Requirement
Find every line in the records below that contains "Cost", and copy it.

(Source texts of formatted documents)
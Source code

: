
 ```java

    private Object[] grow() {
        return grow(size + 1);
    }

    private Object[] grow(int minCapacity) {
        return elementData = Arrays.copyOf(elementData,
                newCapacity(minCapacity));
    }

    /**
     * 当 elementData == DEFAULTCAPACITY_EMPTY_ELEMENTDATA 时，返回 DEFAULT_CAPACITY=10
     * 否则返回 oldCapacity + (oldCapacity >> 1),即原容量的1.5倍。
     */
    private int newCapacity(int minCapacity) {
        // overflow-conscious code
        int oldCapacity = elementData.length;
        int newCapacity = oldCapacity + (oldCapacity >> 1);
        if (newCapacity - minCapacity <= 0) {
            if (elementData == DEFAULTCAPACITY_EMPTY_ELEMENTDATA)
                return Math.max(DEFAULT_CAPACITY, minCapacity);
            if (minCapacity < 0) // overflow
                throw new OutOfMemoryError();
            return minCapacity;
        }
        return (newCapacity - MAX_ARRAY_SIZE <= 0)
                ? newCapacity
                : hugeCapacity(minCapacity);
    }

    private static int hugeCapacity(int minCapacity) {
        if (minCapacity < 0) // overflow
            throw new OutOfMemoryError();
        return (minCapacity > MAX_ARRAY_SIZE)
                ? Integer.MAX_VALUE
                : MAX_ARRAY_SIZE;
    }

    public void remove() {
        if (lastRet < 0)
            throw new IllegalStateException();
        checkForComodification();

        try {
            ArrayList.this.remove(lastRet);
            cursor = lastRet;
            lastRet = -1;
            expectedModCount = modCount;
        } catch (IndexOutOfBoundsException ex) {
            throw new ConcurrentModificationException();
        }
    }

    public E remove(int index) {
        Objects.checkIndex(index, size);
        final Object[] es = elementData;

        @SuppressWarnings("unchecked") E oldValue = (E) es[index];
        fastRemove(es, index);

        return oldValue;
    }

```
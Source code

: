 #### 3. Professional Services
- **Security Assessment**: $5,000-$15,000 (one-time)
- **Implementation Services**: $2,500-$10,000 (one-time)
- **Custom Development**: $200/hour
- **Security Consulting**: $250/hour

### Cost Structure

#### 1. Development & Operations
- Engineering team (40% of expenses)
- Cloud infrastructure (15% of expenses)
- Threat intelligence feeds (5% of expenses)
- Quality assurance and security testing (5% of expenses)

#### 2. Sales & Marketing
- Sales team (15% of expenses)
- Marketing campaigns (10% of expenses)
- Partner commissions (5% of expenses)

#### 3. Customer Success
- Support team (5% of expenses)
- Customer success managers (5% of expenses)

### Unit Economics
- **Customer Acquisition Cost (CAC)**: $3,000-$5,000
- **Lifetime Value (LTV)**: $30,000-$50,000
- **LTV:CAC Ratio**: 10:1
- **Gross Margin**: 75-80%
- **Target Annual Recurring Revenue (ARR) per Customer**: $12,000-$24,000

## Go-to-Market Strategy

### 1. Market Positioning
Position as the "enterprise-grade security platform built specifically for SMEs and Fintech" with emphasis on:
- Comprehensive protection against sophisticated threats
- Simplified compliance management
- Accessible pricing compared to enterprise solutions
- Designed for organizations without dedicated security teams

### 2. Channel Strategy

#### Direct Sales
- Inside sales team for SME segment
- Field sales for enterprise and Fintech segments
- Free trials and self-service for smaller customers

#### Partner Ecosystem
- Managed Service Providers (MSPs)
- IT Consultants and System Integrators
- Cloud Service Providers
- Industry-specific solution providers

Task solution
### Cost Structure
- **Customer Acquisition Cost (CAC)**: $3,000-$5,000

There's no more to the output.